「良いチームはシュートが決まらない日でも勝つ」
このところグリズリーズの話題はもっぱらジャ・モラントが引き起こすトラブルで、彼が右のふくらはぎを痛めて欠場しているここ3週間は静かなものだ。その間の10試合でチームは7勝と序盤の不振から脱しつつある。現地12月7日にはトレイルブレイザーズと対戦し、試合開始直後の1ポゼッションを除けば常にリードを保って119-96の完勝を収めた。
タイ・ジェロームもスコッティ・ピッペンJr.もケガでいまだ今シーズンの出場がなく、ポイントガードのポジションが壊滅状態。それでもビンス・ウィリアムズJr.とキャム・スペンサーがその穴を埋めている。
この試合ではウィリアムズJr.が先発するもターンオーバーが多く、プレータイムは16分に留まった。それでも後を継いだスペンサーがセカンドユニットを引っ張り、ブレイザーズに対して優位を作り出す。
とはいえ、好調時のモラントのような『特別な何か』を生み出す力は彼らにはない。今のグリズリーズは派手なプレーで観客を魅了するのではなく、全員でディフェンスを頑張って勝機を引き寄せるチームだ。ジェイレン・ウェルズは16得点を記録したが、試合後に語ったのはオフェンスではなくディフェンスの意識だった。
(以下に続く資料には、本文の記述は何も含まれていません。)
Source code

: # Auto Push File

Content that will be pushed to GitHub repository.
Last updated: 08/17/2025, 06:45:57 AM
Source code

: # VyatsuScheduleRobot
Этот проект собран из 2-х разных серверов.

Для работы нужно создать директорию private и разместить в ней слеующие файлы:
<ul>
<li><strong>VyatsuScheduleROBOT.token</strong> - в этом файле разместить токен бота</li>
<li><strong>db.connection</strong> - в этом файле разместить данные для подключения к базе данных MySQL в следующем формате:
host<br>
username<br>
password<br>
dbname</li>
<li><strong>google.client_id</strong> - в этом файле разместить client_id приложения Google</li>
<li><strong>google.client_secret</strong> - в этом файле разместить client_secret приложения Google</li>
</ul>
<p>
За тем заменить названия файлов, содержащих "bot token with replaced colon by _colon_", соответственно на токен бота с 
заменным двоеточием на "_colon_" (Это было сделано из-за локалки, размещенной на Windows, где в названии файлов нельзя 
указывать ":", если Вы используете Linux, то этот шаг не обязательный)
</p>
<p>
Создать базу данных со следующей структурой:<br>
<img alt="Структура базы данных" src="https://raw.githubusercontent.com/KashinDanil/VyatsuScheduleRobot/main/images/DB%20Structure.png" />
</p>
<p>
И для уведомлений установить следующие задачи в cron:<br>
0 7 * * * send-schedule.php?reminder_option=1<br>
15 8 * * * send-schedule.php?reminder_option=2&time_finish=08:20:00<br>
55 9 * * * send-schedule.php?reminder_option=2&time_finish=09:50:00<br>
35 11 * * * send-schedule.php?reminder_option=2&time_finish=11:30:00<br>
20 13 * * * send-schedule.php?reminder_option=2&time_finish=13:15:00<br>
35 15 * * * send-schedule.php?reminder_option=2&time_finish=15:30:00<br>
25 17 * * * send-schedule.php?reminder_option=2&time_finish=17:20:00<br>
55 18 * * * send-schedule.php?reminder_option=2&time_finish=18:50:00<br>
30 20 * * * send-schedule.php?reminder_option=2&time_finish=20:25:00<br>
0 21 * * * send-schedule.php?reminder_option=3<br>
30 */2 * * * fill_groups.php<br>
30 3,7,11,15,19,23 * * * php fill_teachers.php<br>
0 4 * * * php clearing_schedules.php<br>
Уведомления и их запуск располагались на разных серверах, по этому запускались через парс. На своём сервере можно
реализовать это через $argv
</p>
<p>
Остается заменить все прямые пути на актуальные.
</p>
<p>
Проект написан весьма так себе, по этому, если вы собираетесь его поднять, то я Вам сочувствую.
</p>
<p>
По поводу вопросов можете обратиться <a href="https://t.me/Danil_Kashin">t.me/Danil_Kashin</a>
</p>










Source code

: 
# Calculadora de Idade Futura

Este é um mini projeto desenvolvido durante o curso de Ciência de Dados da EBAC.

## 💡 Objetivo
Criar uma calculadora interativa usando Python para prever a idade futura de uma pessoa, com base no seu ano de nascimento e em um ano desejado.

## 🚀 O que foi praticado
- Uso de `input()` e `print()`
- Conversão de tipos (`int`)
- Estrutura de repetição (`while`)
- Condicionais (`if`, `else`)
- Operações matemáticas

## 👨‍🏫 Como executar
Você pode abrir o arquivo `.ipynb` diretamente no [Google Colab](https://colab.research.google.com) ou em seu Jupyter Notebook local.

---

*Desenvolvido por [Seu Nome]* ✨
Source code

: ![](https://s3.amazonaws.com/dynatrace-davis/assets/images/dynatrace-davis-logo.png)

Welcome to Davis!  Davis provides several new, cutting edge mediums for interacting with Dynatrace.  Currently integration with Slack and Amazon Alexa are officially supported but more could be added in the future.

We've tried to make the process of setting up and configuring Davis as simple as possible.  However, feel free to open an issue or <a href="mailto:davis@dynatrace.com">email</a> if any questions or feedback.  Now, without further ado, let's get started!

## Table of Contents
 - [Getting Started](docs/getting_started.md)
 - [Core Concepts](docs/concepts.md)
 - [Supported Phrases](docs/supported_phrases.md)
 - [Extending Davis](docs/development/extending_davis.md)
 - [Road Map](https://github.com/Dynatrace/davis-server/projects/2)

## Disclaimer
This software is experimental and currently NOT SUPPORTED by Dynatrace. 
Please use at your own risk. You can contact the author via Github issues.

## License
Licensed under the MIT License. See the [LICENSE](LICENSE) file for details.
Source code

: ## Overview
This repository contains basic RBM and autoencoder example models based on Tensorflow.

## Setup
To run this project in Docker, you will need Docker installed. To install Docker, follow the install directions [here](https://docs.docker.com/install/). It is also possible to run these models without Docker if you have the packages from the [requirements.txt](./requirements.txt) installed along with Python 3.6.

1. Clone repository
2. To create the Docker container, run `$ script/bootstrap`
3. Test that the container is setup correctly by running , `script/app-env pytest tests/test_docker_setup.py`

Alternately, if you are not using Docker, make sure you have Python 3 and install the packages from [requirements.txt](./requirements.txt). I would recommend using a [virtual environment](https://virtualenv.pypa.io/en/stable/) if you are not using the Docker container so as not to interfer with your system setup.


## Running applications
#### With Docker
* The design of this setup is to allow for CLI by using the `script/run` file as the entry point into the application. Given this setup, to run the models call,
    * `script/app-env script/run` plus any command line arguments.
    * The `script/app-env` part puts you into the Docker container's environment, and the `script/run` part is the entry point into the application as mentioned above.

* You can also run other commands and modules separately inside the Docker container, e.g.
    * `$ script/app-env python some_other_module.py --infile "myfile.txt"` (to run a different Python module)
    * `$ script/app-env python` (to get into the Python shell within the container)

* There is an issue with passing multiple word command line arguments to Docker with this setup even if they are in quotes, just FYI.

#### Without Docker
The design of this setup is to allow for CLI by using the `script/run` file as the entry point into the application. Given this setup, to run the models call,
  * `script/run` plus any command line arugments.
「ディフェンスは努力次第だ。僕たちは勝つために必要なだけの努力を見せた。ディフェンスに意識を集中させ、相手のベストプレーヤーを疲れさせる。スイッチができて、誰がマークしても相手のベストプレーヤーを守れることが自分たちの大きな武器だと理解しているんだ」
指揮官トゥオマス・イーサロも「今日のディフェンスには満足している」と語る。「良いチームはシュートが決まらない日でも勝つ。今日の我々はそういうチームだったし、これからもそれを大事にしたい。シュートにはバラつきがあるが、ディフェンスやリバウンドのバラつきははるかに少ない。そこをベースに戦うチームでありたい」
具体的にブレイザーズのどこを抑えたのか、そのポイントをイーサロはこう説明する。「スモールラインナップのチームに対し、トランジションの機会を与えなかった。ファウルドローやキックアウトを狙うドライバーのリムアタックを上手く受け止め、ターンオーバーを引き出し、リバウンドでも優位に立った。全員が1本の糸で繋がったような連動したディフェンスができた」
ブレイザーズでドライブから攻めの起点となるデニ・アブディヤからは5、シェイドン・シャープからは6のターンオーバーを誘発。フリースローも18本しか与えず、その一方でグリズリーズは39本を得た。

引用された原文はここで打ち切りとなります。